It’s my own weird little place. Your place in New York that you
closed is legendary, still. You know, people talk about it
all the time. I was always obsessed with that.
I was like, this guy is the man. You now what I mean? He’s doing shit
his way and that’s it. I think I opened in
New York in 2004. So, I had already been seven
or eight years actually in business. Before that, I had a bread bakery
in New Jersey for four years called, Sant Arsenio. I had already felt like
I knew what I was doing. It’s not like when I opened there,
I was like, “this is my first place.” People probably thought that
because we ran it so half-ass. And had such terrible service,
but that was all sort of my plan. Believe it or not. -Does it go into the refrigerator?
-No. No, nothing. Yeah. I just don’t like what it does. I feel like it changes the
texture of the dough. It’s never going to be as delicate. This pizza at its best
is extremely delicate. When do you know that that dough is
going to be the way that you love it? That you want specifically?
Is it in the mixing process? Or is it once you get out there
and you start cooking? You know, usually it’s when I’m
shaping. Now, I kind of know already. I’m like, “Tonight’s going
to be a stress, or it could be kind of fun.” And then, there’s still a chance that I
miscalculated, ’cause I go home and have lunch and whatever
and then I come back and I’ll– As soon as a I walk in, the
fellow that works with me, I’ll be like,
“How’s the dough look?” Yeah, yeah, yeah. And he’s like,
“Looks alright.” And I open, I’m like,
“Oh my god, it’s no good!” Okay. Should we make a margherita? -Yeah, let’s do it.
-Okay. One ladle of sauce? One ladle, yup. That’s my grandmother’s spoon. It’s amazing I haven’t lost it or
anything all these years, you know? It’s so awesome. And then this is
the regular buffalo. And this is the smoked buffalo. So we’re going to use
regular on the margherita. I kind of give just whatever
I’m feeling in that moment. Coarse sea salt. -And, this goes all over?

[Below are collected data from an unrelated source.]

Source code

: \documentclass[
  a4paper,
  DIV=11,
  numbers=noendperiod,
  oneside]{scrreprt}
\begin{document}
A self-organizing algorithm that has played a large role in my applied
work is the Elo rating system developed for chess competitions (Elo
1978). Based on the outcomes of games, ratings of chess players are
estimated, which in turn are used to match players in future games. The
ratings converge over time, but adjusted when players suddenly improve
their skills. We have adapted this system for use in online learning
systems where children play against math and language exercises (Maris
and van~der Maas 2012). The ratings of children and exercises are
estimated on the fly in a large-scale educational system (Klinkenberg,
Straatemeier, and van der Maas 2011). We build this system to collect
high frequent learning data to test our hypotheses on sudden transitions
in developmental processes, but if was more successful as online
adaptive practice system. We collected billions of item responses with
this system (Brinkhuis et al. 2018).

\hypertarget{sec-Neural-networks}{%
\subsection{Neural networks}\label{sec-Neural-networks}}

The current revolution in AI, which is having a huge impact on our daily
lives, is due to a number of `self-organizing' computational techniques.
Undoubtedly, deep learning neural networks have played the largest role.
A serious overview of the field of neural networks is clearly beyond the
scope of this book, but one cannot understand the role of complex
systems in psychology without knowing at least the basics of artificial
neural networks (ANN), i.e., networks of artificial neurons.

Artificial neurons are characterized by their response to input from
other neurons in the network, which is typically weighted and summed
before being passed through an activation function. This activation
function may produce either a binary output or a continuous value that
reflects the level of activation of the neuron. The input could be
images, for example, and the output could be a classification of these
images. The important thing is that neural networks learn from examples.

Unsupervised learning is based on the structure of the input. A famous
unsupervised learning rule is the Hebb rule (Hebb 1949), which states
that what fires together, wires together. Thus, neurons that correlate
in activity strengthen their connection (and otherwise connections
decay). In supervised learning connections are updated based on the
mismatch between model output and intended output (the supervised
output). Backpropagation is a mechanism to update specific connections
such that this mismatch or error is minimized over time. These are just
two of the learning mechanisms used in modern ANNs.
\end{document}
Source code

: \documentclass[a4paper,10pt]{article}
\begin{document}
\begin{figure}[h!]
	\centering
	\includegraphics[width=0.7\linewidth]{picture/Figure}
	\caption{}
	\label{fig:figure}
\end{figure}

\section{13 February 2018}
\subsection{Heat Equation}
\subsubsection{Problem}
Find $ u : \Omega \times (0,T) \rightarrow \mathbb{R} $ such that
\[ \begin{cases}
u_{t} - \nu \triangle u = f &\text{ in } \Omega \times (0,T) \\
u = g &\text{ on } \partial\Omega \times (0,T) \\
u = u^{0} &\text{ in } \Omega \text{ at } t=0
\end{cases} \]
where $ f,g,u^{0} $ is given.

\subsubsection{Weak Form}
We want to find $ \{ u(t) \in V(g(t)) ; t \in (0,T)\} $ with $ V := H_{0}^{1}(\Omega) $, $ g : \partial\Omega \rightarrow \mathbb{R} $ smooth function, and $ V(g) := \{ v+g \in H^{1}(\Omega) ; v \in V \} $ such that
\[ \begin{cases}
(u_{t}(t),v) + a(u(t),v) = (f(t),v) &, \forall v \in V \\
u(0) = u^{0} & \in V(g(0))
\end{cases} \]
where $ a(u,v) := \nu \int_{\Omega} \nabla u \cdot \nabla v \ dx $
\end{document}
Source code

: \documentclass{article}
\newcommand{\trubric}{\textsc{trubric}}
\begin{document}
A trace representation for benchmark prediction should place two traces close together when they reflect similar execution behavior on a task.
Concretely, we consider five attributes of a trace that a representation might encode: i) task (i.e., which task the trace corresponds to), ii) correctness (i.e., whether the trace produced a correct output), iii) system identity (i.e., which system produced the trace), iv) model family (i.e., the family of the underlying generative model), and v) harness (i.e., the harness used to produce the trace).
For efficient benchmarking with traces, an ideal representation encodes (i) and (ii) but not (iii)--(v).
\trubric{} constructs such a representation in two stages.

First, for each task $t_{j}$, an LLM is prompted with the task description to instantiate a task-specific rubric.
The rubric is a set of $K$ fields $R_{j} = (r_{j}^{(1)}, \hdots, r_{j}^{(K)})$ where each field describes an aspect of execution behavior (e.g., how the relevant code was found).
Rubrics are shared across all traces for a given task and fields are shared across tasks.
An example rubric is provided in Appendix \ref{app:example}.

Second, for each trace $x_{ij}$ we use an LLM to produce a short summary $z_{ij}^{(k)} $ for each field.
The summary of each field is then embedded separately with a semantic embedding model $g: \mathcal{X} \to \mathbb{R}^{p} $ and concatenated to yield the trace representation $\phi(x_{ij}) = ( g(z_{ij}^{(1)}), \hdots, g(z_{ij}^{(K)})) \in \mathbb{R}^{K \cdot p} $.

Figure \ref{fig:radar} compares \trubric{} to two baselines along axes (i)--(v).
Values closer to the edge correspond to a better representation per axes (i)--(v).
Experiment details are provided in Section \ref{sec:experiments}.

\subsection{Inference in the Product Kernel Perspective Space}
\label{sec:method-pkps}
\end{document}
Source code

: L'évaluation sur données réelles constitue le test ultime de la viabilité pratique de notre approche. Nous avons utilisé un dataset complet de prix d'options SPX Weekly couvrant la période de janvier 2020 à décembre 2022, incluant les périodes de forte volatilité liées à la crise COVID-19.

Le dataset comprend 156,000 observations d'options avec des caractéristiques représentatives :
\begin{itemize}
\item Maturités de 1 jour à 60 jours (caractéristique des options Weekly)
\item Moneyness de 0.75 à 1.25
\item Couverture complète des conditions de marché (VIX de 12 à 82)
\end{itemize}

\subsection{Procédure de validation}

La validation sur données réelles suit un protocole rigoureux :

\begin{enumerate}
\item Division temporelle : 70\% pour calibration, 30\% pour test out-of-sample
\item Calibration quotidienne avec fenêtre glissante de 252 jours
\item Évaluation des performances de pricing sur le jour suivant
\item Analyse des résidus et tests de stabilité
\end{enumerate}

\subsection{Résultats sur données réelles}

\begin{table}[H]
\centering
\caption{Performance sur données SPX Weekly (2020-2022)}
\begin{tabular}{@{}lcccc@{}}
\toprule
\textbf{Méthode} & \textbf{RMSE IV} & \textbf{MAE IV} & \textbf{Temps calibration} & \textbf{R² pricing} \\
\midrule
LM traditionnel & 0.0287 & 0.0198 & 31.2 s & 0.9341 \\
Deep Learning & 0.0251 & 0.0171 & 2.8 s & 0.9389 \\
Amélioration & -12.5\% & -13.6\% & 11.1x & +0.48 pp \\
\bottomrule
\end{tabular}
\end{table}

-Just sprinkle around. Yeah, even a little bit
on the crust is nice. And then some basil.
Generous. Yeah, whatever you like. I mean, I don’t think you
can put too much. Do you want to slide it on? So just
kind of grab it and slide it on. -Is that it?
-That’s it, man.You add some oil. A little bit of olive oil on top. Like in counter clockwise. -That’s cool.
-Beautiful. Since we’re doing one just put it all the way in
that back at 1 o’clock. -Yeah.
-Beautiful. So I’ve never used shavings before.
What’s the advantage of having these? You know, it’s a super old
technique in Naples. And even when they used to use them
a lot, it was only in Naples that you would see it. And now there they don’t
do it as much either. It gives a big boost to temperature. That’s enough of that. So keep this
up here and move the pizza now. I would take it out. That’s it.
It’s done. Not bad. You know it doesn’t
look as good as yours. -Do you want to try it?
-Of course. -Is it alright?
-Dude, it’s… yeah. I mean the salt mixed with like,
just all these great ingredients. It’s what pizza should taste like. Honestly, there might be one or two
during the night when I’m like, “That’s good one.” And then the rest of the night. You’re a true artist man.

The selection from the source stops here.